8/02/2003

OS COMEDORES DE BERINGELAS



Vou hoje falar-vos de um tema que me é particularmente caro. A gastronomia. Um dos meus mais frequentes devaneios esquizofrénicos consiste em imaginar que a minha missão neste mundo é a de enchê-lo com McSilvas. Imagino-me hoje em Budapeste, amanhã em Hong-Kong, a inaugurar McSilvas, onde as Happy Meals trazem uma canja de galinha e biscoitos com um travo a erva doce e a ementa principal são sandes de torresmos. Mas não é com os meus devaneios que quero utilizar os 2.000 caracteres que o "Triângulo" graciosamente me concede.

Esta crónica aborda um tipo muito especial de concidadãos. Os comedores de beringelas. Esse tipo de cidadãos tem uma predilecção muito particular por beringelas. Esse gosto não é muito bem aceite pela restante comunidade. Na verdade, sempre existiram comedores de beringelas. Não sei se é por predisposição genética, por hábito ou por opção. Nem é essa a questão fulcral.

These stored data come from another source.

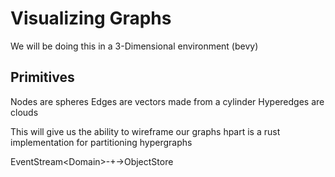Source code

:# Visualizing Graphs
We will be doing this in a 3-Dimensional environment (bevy)

## Primitives
Nodes are spheres
Edges are vectors made from a cylinder
Hyperedges are clouds


This will give us the ability to wireframe our graphs
hpart is a rust implementation for partitioning hypergraphs

EventStream<Domain<T>>-+->ObjectStore<T>

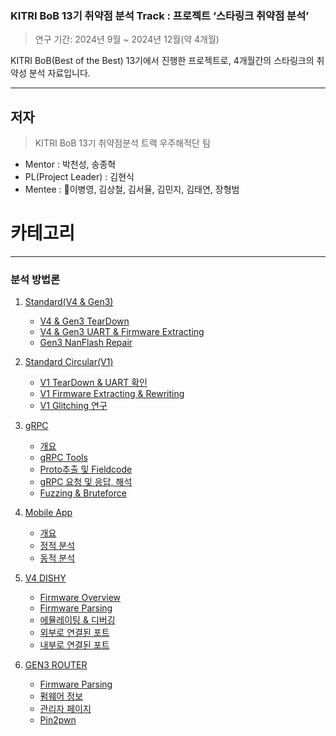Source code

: ### **KITRI BoB 13기 취약점 분석 Track : 프로젝트 ‘스타링크 취약점 분석’**

> 연구 기간: 2024년 9월 ~ 2024년 12월(약 4개월)
> 

KITRI BoB(Best of the Best) 13기에서 진행한 프로젝트로, 4개월간의 스타링크의 취약성 분석 자료입니다. 

---

## 저자

> KITRI BoB 13기 취약점분석 트랙 우주해적단 팀
> 
- Mentor : 박천성, 송종혁
- PL(Project Leader) : 김현식
- Mentee : 👑이병영, 김상철, 김서율, 김민지, 김태연, 장형범

# 카테고리

---
### 분석 방법론
  1. [Standard(V4 & Gen3)](https://github.com/Starlink-Research/Starlink-Research/tree/master/Hardware/Standard(V4%26Gen3))
     - [V4 & Gen3 TearDown](https://github.com/Starlink-Research/Starlink-Research/tree/master/Hardware/Standard(V4%26Gen3)#1-teardown--firmware-extracting)
     - [V4 & Gen3 UART & Firmware Extracting](https://github.com/Starlink-Research/Starlink-Research/tree/master/Hardware/Standard(V4%26Gen3)#12-v4gen3-uart--firmware-extracting)
     - [Gen3 NanFlash Repair](https://github.com/Starlink-Research/Starlink-Research/tree/master/Hardware/Standard(V4%26Gen3)#21-gen3-nanflash-repair)
  2. [Standard Circular(V1)](https://github.com/Starlink-Research/Starlink-Research/tree/master/Hardware/Standard%20Circular(V1))
     - [V1 TearDown & UART 확인](https://github.com/Starlink-Research/Starlink-Research/tree/master/Hardware/Standard%20Circular(V1)#1-teardown--extracting-firmware)
     - [V1 Firmware Extracting & Rewriting](https://github.com/Starlink-Research/Starlink-Research/tree/master/Hardware/Standard%20Circular(V1)#12-firmware-extracing--rewriting)
     - [V1 Glitching 연구](https://github.com/Starlink-Research/Starlink-Research/tree/master/Hardware/Standard%20Circular(V1)#2-glitching-%EC%97%B0%EA%B5%AC)

  2. [gRPC](https://github.com/Starlink-Research/Starlink-Research/blob/master/gRPC/README.md)
     - [개요](https://github.com/Starlink-Research/Starlink-Research/blob/master/gRPC/README.md#1-%EA%B0%9C%EC%9A%94)
     - [gRPC Tools](https://github.com/Starlink-Research/Starlink-Research/blob/master/gRPC/README.md#2-grpc-tools)
     - [Proto추출 및 Fieldcode](https://github.com/Starlink-Research/Starlink-Research/blob/master/gRPC/README.md#3-proto%EC%B6%94%EC%B6%9C-%EB%B0%8F-fieldcode)
     - [gRPC 요청 및 응답, 해석](https://github.com/Starlink-Research/Starlink-Research/blob/master/gRPC/README.md#4-grpc-%EC%9A%94%EC%B2%AD-%EB%B0%8F-%EC%9D%91%EB%8B%B5-%ED%95%B4%EC%84%9D)
     - [Fuzzing & Bruteforce](https://github.com/Starlink-Research/Starlink-Research/blob/master/gRPC/README.md#5-fuzzing--bruteforce)
     
  3. [Mobile App](https://github.com/Starlink-Research/Starlink-Research/tree/master/Mobile%20App)
     - [개요](https://github.com/Starlink-Research/Starlink-Research/tree/master/Mobile%20App#1-%EA%B0%9C%EC%9A%94)
     - [정적 분석](https://github.com/Starlink-Research/Starlink-Research/blob/master/Mobile%20App/README.md#2-%EC%A0%95%EC%A0%81-%EB%B6%84%EC%84%9D)
     - [동적 분석](https://github.com/Starlink-Research/Starlink-Research/blob/master/Mobile%20App/README.md#3-%EB%8F%99%EC%A0%81-%EB%B6%84%EC%84%9D)
  4. [V4 DISHY](https://github.com/Starlink-Research/Starlink-Research/blob/master/V4%20DISHY/README.md)
     - [Firmware Overview](https://github.com/Starlink-Research/Starlink-Research/tree/master/V4%20DISHY#1-firmware-overview)
     - [Firmware Parsing](https://github.com/Starlink-Research/Starlink-Research/tree/master/V4%20DISHY#2-firmware-extracting)
     - [에뮬레이팅 & 디버깅](https://github.com/Starlink-Research/Starlink-Research/tree/master/V4%20DISHY#3-%EC%97%90%EB%AE%AC%EB%A0%88%EC%9D%B4%ED%8C%85--%EB%94%94%EB%B2%84%EA%B9%85)
     - [외부로 연결된 포트](https://github.com/Starlink-Research/Starlink-Research/tree/master/V4%20DISHY#4-%EC%99%B8%EB%B6%80%EB%A1%9C-%EC%97%B0%EA%B2%B0%EB%90%9C-%ED%8F%AC%ED%8A%B8)
     - [내부로 연결된 포트](https://github.com/Starlink-Research/Starlink-Research/tree/master/V4%20DISHY#5-%EB%82%B4%EB%B6%80%EB%A1%9C-%EC%97%B0%EA%B2%B0%EB%90%9C-%ED%8F%AC%ED%8A%B8)
  5. [GEN3 ROUTER](https://github.com/Starlink-Research/Starlink-Research/blob/master/G3%20ROUTER/README.md)
     - [Firmware Parsing](https://github.com/Starlink-Research/Starlink-Research/blob/master/G3%20ROUTER/README.md#1-firmware-extracting)
     - [펌웨어 정보](https://github.com/Starlink-Research/Starlink-Research/blob/master/G3%20ROUTER/README.md#2-%ED%8E%8C%EC%9B%A8%EC%96%B4-%EC%A0%95%EB%B3%B4)
     - [관리자 페이지](https://github.com/Starlink-Research/Starlink-Research/blob/master/G3%20ROUTER/README.md#3-%EA%B4%80%EB%A6%AC%EC%9E%90-%ED%8E%98%EC%9D%B4%EC%A7%80)
     - [Pin2pwn](https://github.com/Starlink-Research/Starlink-Research/blob/master/G3%20ROUTER/README.md#4-pin2pwn)
     
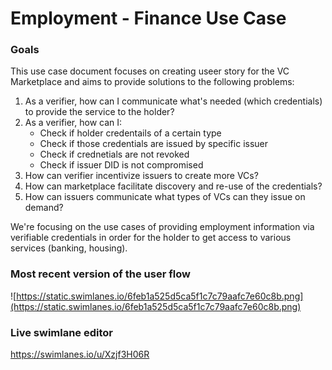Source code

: # Employment - Finance Use Case

### Goals
This use case document focuses on creating useer story for the VC Marketplace and aims to provide solutions to the following problems:
1. As a verifier, how can I communicate what's needed (which credentials) to provide the service to the holder?
2. As a verifier, how can I:
    - Check if holder credentails of a certain type
    - Check if those credentials are issued by specific issuer
    - Check if crednetials are not revoked
    - Check if issuer DID is not compromised
3. How can verifier incentivize issuers to create more VCs?
4. How can marketplace facilitate discovery and re-use of the credentials?
5. How can issuers communicate what types of VCs can they issue on demand?

We're focusing on the use cases of providing employment information via verifiable credentials in order for the holder to get access to various services (banking, housing).

### Most recent version of the user flow
![https://static.swimlanes.io/6feb1a525d5ca5f1c7c79aafc7e60c8b.png](https://static.swimlanes.io/6feb1a525d5ca5f1c7c79aafc7e60c8b.png)

### Live swimlane editor
https://swimlanes.io/u/Xzjf3H06R
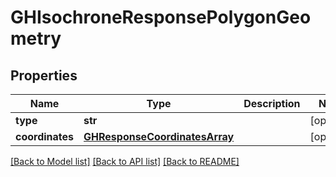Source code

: # GHIsochroneResponsePolygonGeometry

## Properties
Name | Type | Description | Notes
------------ | ------------- | ------------- | -------------
**type** | **str** |  | [optional] 
**coordinates** | [**GHResponseCoordinatesArray**](GHResponseCoordinatesArray.md) |  | [optional] 

[[Back to Model list]](../README.md#documentation-for-models) [[Back to API list]](../README.md#documentation-for-api-endpoints) [[Back to README]](../README.md)


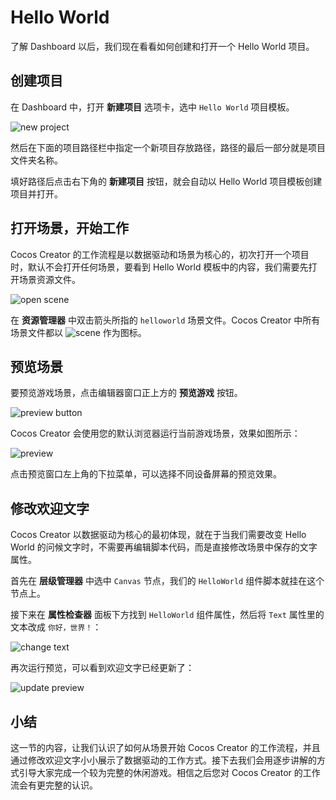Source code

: # Hello World

了解 Dashboard 以后，我们现在看看如何创建和打开一个 Hello World 项目。

## 创建项目

在 Dashboard 中，打开 **新建项目** 选项卡，选中 `Hello World` 项目模板。

![new project](hello-world/new_project.png)

然后在下面的项目路径栏中指定一个新项目存放路径，路径的最后一部分就是项目文件夹名称。

填好路径后点击右下角的 **新建项目** 按钮，就会自动以 Hello World 项目模板创建项目并打开。

## 打开场景，开始工作

Cocos Creator 的工作流程是以数据驱动和场景为核心的，初次打开一个项目时，默认不会打开任何场景，要看到 Hello World 模板中的内容，我们需要先打开场景资源文件。

![open scene](hello-world/breakdown.png)

在 **资源管理器** 中双击箭头所指的 `helloworld` 场景文件。Cocos Creator 中所有场景文件都以 ![scene](../asset-workflow/index/scene.png) 作为图标。

## 预览场景

要预览游戏场景，点击编辑器窗口正上方的 **预览游戏** 按钮。

![preview button](hello-world/preview_button.png)

Cocos Creator 会使用您的默认浏览器运行当前游戏场景，效果如图所示：

![preview](hello-world/preview.png)

点击预览窗口左上角的下拉菜单，可以选择不同设备屏幕的预览效果。

## 修改欢迎文字

Cocos Creator 以数据驱动为核心的最初体现，就在于当我们需要改变 Hello World 的问候文字时，不需要再编辑脚本代码，而是直接修改场景中保存的文字属性。

首先在 **层级管理器** 中选中 `Canvas` 节点，我们的 `HelloWorld` 组件脚本就挂在这个节点上。

接下来在 **属性检查器** 面板下方找到 `HelloWorld` 组件属性，然后将 `Text` 属性里的文本改成 `你好，世界！`：

![change text](hello-world/change_text.png)

再次运行预览，可以看到欢迎文字已经更新了：

![update preview](hello-world/update_preview.png)

## 小结

这一节的内容，让我们认识了如何从场景开始 Cocos Creator 的工作流程，并且通过修改欢迎文字小小展示了数据驱动的工作方式。接下去我们会用逐步讲解的方式引导大家完成一个较为完整的休闲游戏。相信之后您对 Cocos Creator 的工作流会有更完整的认识。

Sentindo-se discriminados, os comedores de beringelas criaram entre si um pacto, um código de conduta, supostamente para fazerem face a essa discriminação. Entenda-se que os comedores de beringelas não são proscritos, nem deixam de existir brilhantes médicos só porque comem beringelas, dedicados políticos, ponderados juízes. Como aliás existem políticos católicos, médicos vegetarianos, directores-gerais sportinguistas ou soldadores abstémios.

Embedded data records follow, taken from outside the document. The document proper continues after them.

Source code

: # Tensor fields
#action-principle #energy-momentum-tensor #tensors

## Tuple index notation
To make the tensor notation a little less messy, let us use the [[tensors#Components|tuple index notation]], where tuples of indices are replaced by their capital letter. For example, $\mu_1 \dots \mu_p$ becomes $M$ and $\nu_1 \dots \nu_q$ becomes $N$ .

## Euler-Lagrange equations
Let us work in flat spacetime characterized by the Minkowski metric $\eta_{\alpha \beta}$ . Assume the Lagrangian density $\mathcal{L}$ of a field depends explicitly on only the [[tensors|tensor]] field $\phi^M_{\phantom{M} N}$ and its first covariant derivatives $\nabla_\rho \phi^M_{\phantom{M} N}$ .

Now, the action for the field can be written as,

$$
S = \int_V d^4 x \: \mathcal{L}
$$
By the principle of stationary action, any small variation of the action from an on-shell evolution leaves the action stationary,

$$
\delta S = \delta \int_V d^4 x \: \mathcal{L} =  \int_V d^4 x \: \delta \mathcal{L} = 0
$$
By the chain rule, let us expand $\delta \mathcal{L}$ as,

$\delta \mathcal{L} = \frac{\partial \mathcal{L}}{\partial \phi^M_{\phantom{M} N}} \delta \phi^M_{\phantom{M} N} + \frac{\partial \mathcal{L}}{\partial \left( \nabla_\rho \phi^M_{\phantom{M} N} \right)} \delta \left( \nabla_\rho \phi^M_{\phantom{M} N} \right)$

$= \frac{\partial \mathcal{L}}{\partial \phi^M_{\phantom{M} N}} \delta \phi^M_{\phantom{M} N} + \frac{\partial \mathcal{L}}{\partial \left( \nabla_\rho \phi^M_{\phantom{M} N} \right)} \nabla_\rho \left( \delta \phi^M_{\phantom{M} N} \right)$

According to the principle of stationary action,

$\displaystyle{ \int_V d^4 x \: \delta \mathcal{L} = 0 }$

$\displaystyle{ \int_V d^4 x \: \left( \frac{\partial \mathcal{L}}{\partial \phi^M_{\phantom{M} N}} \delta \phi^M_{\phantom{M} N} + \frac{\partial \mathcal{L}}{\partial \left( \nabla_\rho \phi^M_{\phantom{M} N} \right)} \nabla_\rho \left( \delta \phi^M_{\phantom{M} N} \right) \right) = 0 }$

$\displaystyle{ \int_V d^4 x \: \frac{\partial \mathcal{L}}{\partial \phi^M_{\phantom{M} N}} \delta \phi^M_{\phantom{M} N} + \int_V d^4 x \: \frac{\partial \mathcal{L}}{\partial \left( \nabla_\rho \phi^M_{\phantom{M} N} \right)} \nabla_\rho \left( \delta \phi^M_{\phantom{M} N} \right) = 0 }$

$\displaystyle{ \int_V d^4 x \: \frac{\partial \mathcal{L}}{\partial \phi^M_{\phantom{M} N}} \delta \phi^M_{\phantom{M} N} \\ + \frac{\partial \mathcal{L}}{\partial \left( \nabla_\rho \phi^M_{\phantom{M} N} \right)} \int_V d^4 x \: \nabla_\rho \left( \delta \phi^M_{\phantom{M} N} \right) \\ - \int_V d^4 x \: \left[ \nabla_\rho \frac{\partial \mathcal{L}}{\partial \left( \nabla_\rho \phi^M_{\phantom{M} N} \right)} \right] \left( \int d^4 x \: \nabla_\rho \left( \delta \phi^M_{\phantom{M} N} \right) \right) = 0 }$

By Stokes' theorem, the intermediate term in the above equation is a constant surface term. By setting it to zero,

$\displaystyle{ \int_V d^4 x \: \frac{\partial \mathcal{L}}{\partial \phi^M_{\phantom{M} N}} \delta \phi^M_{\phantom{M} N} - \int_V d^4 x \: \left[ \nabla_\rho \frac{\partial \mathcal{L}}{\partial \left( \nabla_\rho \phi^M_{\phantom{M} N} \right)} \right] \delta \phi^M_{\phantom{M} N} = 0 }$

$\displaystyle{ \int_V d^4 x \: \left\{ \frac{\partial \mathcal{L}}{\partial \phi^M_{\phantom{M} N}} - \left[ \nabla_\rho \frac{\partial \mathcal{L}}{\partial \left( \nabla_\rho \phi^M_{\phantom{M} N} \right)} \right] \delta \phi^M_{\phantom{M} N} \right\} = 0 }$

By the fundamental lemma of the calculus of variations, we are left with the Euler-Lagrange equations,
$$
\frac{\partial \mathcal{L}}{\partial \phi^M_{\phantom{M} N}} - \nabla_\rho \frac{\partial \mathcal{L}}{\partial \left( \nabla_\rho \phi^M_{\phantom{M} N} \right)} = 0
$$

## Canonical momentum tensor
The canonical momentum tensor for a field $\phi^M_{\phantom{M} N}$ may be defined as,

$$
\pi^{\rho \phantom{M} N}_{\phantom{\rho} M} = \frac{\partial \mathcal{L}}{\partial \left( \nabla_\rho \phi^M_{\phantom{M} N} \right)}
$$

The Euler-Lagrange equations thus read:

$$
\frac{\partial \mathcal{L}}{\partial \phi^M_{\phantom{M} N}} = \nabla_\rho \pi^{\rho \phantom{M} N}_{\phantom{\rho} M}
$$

Ora, com o pretexto de corrigirem essa discriminação, os comedores de beringelas passaram a utilizar esse facto como único critério sempre que a sociedade em geral lhes concedia algum poder de decisão. Assim, sempre que era preciso escolher alguém para desempenhar um determinado cargo ou para usufruir de um direito concreto, os decisores beringélicos deixaram de ter em conta a competência, a preparação técnica, a vocação ou a necessidade. O único critério prevalecente era a particularidade de apreciação de beringelas. Quem não gostasse de beringelas estaria automaticamente afastado de uma determinada atribuição, independentemente de ser o mais competente nessa matéria. Ora, isto é discriminação. A mesma discriminação que supostamente estaria na origem do pacto entre os beringelivoros. beringela

Fica assim demonstrado que ao contrário do que muitos afirmam, não são os comedores de beringelas nenhuma espécie de iluminados. Não são aliás nenhuma espécie. E regem-se pelos mesmos padrões mentais da restante sociedade.

Tudo isto seria amenizado se o gosto por beringelas fosse aceite pelos que não comem beringelas. No entanto a aceitação não se decreta, não se impõe, quanto muito incute-se.

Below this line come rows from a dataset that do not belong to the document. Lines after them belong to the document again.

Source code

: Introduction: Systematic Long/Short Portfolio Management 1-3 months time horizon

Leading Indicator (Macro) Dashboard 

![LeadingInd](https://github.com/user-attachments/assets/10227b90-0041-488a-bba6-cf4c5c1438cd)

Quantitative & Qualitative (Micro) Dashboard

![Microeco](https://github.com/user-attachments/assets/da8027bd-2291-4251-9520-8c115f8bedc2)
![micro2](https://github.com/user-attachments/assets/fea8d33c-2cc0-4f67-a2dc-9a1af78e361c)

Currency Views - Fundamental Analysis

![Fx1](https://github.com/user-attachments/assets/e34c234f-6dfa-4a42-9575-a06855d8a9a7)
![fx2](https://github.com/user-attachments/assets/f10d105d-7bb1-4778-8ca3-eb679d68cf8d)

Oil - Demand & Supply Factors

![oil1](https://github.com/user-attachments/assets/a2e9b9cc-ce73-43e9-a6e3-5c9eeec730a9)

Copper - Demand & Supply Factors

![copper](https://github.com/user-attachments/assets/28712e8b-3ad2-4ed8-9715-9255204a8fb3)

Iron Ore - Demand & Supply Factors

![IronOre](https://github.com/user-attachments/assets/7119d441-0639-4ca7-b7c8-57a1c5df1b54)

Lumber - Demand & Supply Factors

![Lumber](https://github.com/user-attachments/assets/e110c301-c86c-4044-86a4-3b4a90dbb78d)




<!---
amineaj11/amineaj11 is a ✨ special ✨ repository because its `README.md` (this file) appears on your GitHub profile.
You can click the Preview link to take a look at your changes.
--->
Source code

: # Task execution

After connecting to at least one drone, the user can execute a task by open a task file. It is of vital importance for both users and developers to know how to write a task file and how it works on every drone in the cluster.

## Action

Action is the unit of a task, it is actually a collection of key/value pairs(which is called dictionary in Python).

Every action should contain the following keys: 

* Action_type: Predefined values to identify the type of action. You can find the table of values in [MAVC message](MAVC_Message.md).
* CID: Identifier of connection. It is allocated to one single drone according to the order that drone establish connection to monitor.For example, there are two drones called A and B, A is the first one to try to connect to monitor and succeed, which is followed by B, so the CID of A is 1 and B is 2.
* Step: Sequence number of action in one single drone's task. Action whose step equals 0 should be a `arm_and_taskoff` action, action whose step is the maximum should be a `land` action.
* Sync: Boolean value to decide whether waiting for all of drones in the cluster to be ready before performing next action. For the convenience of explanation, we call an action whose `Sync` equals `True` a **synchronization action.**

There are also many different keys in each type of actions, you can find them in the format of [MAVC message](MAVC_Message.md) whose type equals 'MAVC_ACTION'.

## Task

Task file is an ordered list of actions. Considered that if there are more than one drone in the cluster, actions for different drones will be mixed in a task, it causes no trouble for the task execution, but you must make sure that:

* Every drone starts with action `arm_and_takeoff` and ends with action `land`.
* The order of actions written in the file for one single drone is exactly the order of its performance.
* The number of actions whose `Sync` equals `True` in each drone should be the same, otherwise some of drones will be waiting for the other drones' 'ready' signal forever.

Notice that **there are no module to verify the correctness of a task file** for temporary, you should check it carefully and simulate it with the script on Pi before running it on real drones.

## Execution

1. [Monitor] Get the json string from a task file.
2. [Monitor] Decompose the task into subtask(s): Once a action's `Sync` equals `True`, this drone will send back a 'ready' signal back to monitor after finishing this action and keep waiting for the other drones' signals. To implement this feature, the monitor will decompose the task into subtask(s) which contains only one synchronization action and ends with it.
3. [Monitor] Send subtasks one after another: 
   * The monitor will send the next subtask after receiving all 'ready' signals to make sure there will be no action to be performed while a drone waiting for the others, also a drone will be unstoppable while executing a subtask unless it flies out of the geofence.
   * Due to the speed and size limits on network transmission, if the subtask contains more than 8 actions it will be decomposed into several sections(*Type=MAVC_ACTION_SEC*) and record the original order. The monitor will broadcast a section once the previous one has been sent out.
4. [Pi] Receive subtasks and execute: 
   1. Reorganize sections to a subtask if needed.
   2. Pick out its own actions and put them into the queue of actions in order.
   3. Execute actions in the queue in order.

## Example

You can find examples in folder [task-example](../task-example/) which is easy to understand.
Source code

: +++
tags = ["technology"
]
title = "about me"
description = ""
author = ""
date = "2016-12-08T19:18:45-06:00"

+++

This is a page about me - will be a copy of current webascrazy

E curiosamente muitos dos comedores de beringelas seriam os primeiros a reagir contra essa aceitação, pois isso implicaria o fim do tratamento privilegiado e obrigaria a que fossem vistos à luz das suas capacidades enquanto seres humanos e cidadãos e não simplesmente pela prodigalidade no consumo do fruto.

E muita mediocridade viria ao de cima, muitos beringelómanos perderiam poder, pois ao contrário do que alguns afirmam, a beringela não possui nenhuma substância alucinogénea na sua composição, que torne os seus comedores especialmente brilhantes ou sensíveis.